Finite Element Modeling of Adhesive Joint Behavior for Automotive Applications 2006-01-0777
One of the main objectives of the automotive industry is to build more fuel efficient cars. The most dominant factor, among the many that determine fuel efficiency, is the weight of the vehicle. Any overall attempt to reduce weight involves all areas of the vehicle. Over the years the industry has addressed this need by developing new or modified materials and innovative production processes, combining these with one another and transforming them into viable production solutions.
A very successful approach among the many things done is the use of structural metal adhesives, which have brought significant improvements in body shell rigidity and crash behavior. Traditionally, aluminum, steel and other metal parts were joined together with mechanical or thermal methods, such as rivets or resistance welding. But, structural adhesive is now an alternative that engineers consider very seriously.
With any adhesive joint, the goal is to achieve as uniform a stress distribution as possible. The difference of structural and thermal properties between the base materials and the adhesives provide unique challenges in adhesive joint design. Adhesives fail by creep mechanisms that are time-dependent, while mechanical fasteners usually fail by fatigue mechanisms that are cycle-dependent.
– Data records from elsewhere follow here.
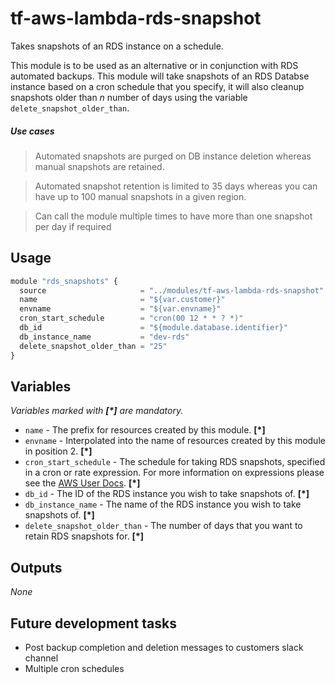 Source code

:tf-aws-lambda-rds-snapshot
========================

Takes snapshots of an RDS instance on a schedule.

This module is to be used as an alternative or in conjunction with RDS automated backups.
This module will take snapshots of an RDS Databse instance based on a cron schedule that you specify, it will also cleanup snapshots older than _n_ number of days using the variable `delete_snapshot_older_than`. 

##### Use cases
> Automated snapshots are purged on DB instance deletion whereas manual snapshots are retained.

> Automated snapshot retention is limited to 35 days whereas you can have up to 100 manual snapshots in a given region.

> Can call the module multiple times to have more than one snapshot per day if required


Usage
-----

```js
module "rds_snapshots" {
  source                     = "../modules/tf-aws-lambda-rds-snapshot"
  name                       = "${var.customer}"
  envname                    = "${var.envname}"
  cron_start_schedule        = "cron(00 12 * * ? *)"
  db_id                      = "${module.database.identifier}"
  db_instance_name           = "dev-rds"
  delete_snapshot_older_than = "25"
}
```

Variables
---------
_Variables marked with **[*]** are mandatory._

- `name` - The prefix for resources created by this module. **[*]**
- `envname` - Interpolated into the name of resources created by this module in position 2.  **[*]**
- `cron_start_schedule` - The schedule for taking RDS snapshots, specified in a cron or rate expression. For more information on expressions please see the [AWS User Docs](http://docs.aws.amazon.com/AmazonCloudWatch/latest/events/ScheduledEvents.html). **[*]**
- `db_id` - The ID of the RDS instance you wish to take snapshots of. **[*]**
- `db_instance_name` - The name of the RDS instance you wish to take snapshots of. **[*]**
- `delete_snapshot_older_than` - The number of days that you want to retain RDS snapshots for. **[*]**

Outputs
-------
_None_

Future development tasks
--------
* Post backup completion and deletion messages to customers slack channel
* Multiple cron schedules
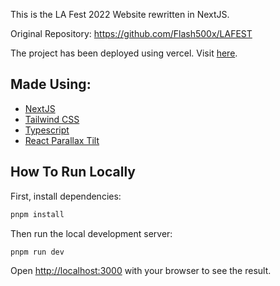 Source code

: This is the LA Fest 2022 Website rewritten in NextJS.

Original Repository: https://github.com/Flash500x/LAFEST

The project has been deployed using vercel. Visit [here](https://lafest-2022.vercel.app/).

## Made Using:

- [NextJS](https://nextjs.org/)
- [Tailwind CSS](https://tailwindcss.com/)
- [Typescript](https://www.typescriptlang.org/)
- [React Parallax Tilt](https://github.com/mkosir/react-parallax-tilt)

## How To Run Locally

First, install dependencies:

```bash
pnpm install
```

Then run the local development server:

```bash
pnpm run dev
```

Open [http://localhost:3000](http://localhost:3000) with your browser to see the result.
The objective of this paper is to present three-dimensional stress analysis of adhesive joints, which are placed under in-plane loads. Analysis of stresses at the joint interface reveals high levels of stress concentration, especially at the edges. These stress concentrations may be reduced by joint redesign. In this paper the simplest form of joint redesign, through the addition of fillets, is explored and its influence on changes in stress levels is reported.